**Work order**
Some entries follow. Reproduce exactly the lines starting at the one with "loses at most one." and stopping after the one with "modulo \(x_jL\), give".
───── Provided data ─────
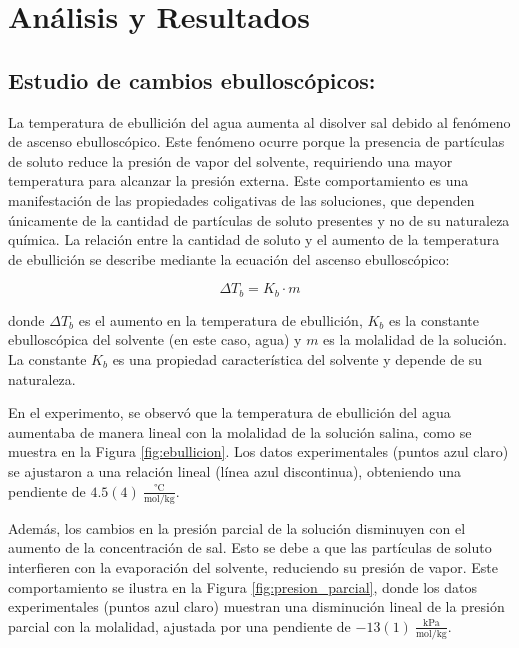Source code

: \documentclass{article}
\begin{document}
\section{Análisis y Resultados}
\subsection{Estudio de cambios ebulloscópicos:}
La temperatura de ebullición del agua aumenta al disolver sal debido al fenómeno de ascenso ebulloscópico. Este fenómeno ocurre porque la presencia de partículas de soluto reduce la presión de vapor del solvente, requiriendo una mayor temperatura para alcanzar la presión externa. Este comportamiento es una manifestación de las propiedades coligativas de las soluciones, que dependen únicamente de la cantidad de partículas de soluto presentes y no de su naturaleza química. La relación entre la cantidad de soluto y el aumento de la temperatura de ebullición se describe mediante la ecuación del ascenso ebulloscópico:

\[
\Delta T_b = K_b \cdot m
\]

donde $\Delta T_b$ es el aumento en la temperatura de ebullición, $K_b$ es la constante ebulloscópica del solvente (en este caso, agua) y $m$ es la molalidad de la solución. La constante $K_b$ es una propiedad característica del solvente y depende de su naturaleza.

En el experimento, se observó que la temperatura de ebullición del agua aumentaba de manera lineal con la molalidad de la solución salina, como se muestra en la Figura \ref{fig:ebullicion}. Los datos experimentales (puntos azul claro) se ajustaron a una relación lineal (línea azul discontinua), obteniendo una pendiente de $4.5(4) \ \frac{\text{°C}}{\text{mol/kg}}$.

Además, los cambios en la presión parcial de la solución disminuyen con el aumento de la concentración de sal. Esto se debe a que las partículas de soluto interfieren con la evaporación del solvente, reduciendo su presión de vapor. Este comportamiento se ilustra en la Figura \ref{fig:presion_parcial}, donde los datos experimentales (puntos azul claro) muestran una disminución lineal de la presión parcial con la molalidad, ajustada por una pendiente de $-13(1) \ \frac{\text{kPa}}{\text{mol/kg}}$.
\end{document}

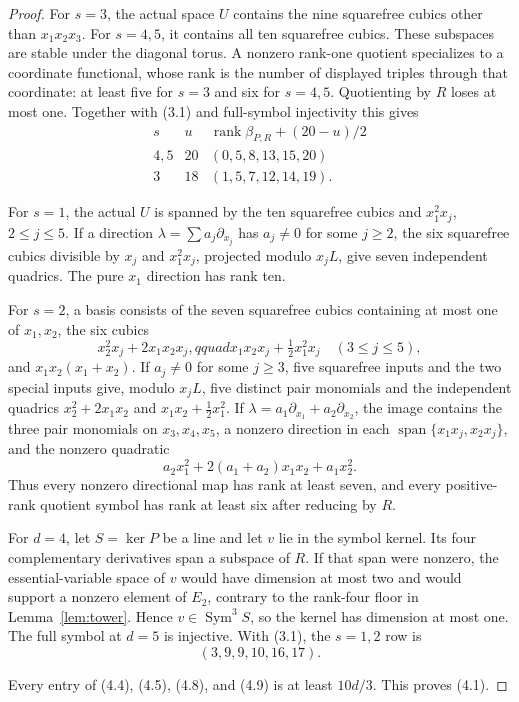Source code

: \documentclass[11pt]{amsart}
\newcommand{\Sym}{\operatorname{Sym}}
\newcommand{\Span}{\operatorname{span}}
\newcommand{\rank}{\operatorname{rank}}
\theoremstyle{definition}
\begin{document}
\begin{proof}
For \(s=3\), the actual space \(U\) contains the nine squarefree cubics
other than \(x_1x_2x_3\). For \(s=4,5\), it contains all ten squarefree
cubics. These subspaces are stable under the diagonal torus. A nonzero
rank-one quotient specializes to a coordinate functional, whose rank is the
number of displayed triples through that coordinate: at least five for
\(s=3\) and six for \(s=4,5\). Quotienting by \(R\) loses at most one.
Together with (3.1) and full-symbol injectivity this gives
\[
\begin{array}{c|c|c}
s&u&\rank\beta_{P,R}+(20-u)/2\\ \hline
4,5&20&(0,5,8,13,15,20)\\
3&18&(1,5,7,12,14,19).
\end{array} \tag{4.8}
\]

For \(s=1\), the actual \(U\) is spanned by the ten squarefree cubics and
\(x_1^2x_j\), \(2\le j\le5\). If a direction
\(\lambda=\sum a_j\partial_{x_j}\) has \(a_j\ne0\) for some \(j\ge2\),
the six squarefree cubics divisible by \(x_j\) and \(x_1^2x_j\), projected
modulo \(x_jL\), give seven independent quadrics. The pure \(x_1\)
direction has rank ten.

For \(s=2\), a basis consists of the seven squarefree cubics containing at
most one of \(x_1,x_2\), the six cubics
\[
 x_2^2x_j+2x_1x_2x_j,qquad
 x_1x_2x_j+\tfrac12x_1^2x_j\quad(3\le j\le5),
\]
and \(x_1x_2(x_1+x_2)\). If \(a_j\ne0\) for some \(j\ge3\), five
squarefree inputs and the two special inputs give, modulo \(x_jL\), five
distinct pair monomials and the independent quadrics
\(x_2^2+2x_1x_2\) and \(x_1x_2+\tfrac12x_1^2\). If
\(\lambda=a_1\partial_{x_1}+a_2\partial_{x_2}\), the image contains the
three pair monomials on \(x_3,x_4,x_5\), a nonzero direction in each
\(\Span\{x_1x_j,x_2x_j\}\), and the nonzero quadratic
\[
 a_2x_1^2+2(a_1+a_2)x_1x_2+a_1x_2^2.
\]
Thus every nonzero directional map has rank at least seven, and every
positive-rank quotient symbol has rank at least six after reducing by \(R\).

For \(d=4\), let \(S=\ker P\) be a line and let \(v\) lie in the symbol
kernel. Its four complementary derivatives span a subspace of \(R\). If
that span were nonzero, the essential-variable space of \(v\) would have
dimension at most two and would support a nonzero element of \(E_2\),
contrary to the rank-four floor in Lemma~\ref{lem:tower}. Hence
\(v\in\Sym^3S\), so the kernel has dimension at most one. The full symbol at
\(d=5\) is injective. With (3.1), the \(s=1,2\) row is
\[
 (3,9,9,10,16,17). \tag{4.9}
\]

Every entry of (4.4), (4.5), (4.8), and (4.9) is at least \(10d/3\).
This proves (4.1).
\end{proof}
\end{document}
─────
**Solution to the exercise**
\(s=3\) and six for \(s=4,5\). Quotienting by \(R\) loses at most one.
Together with (3.1) and full-symbol injectivity this gives
\[
\begin{array}{c|c|c}
s&u&\rank\beta_{P,R}+(20-u)/2\\ \hline
4,5&20&(0,5,8,13,15,20)\\
3&18&(1,5,7,12,14,19).
\end{array} \tag{4.8}
\]

For \(s=1\), the actual \(U\) is spanned by the ten squarefree cubics and
\(x_1^2x_j\), \(2\le j\le5\). If a direction
\(\lambda=\sum a_j\partial_{x_j}\) has \(a_j\ne0\) for some \(j\ge2\),
the six squarefree cubics divisible by \(x_j\) and \(x_1^2x_j\), projected
modulo \(x_jL\), give seven independent quadrics. The pure \(x_1\)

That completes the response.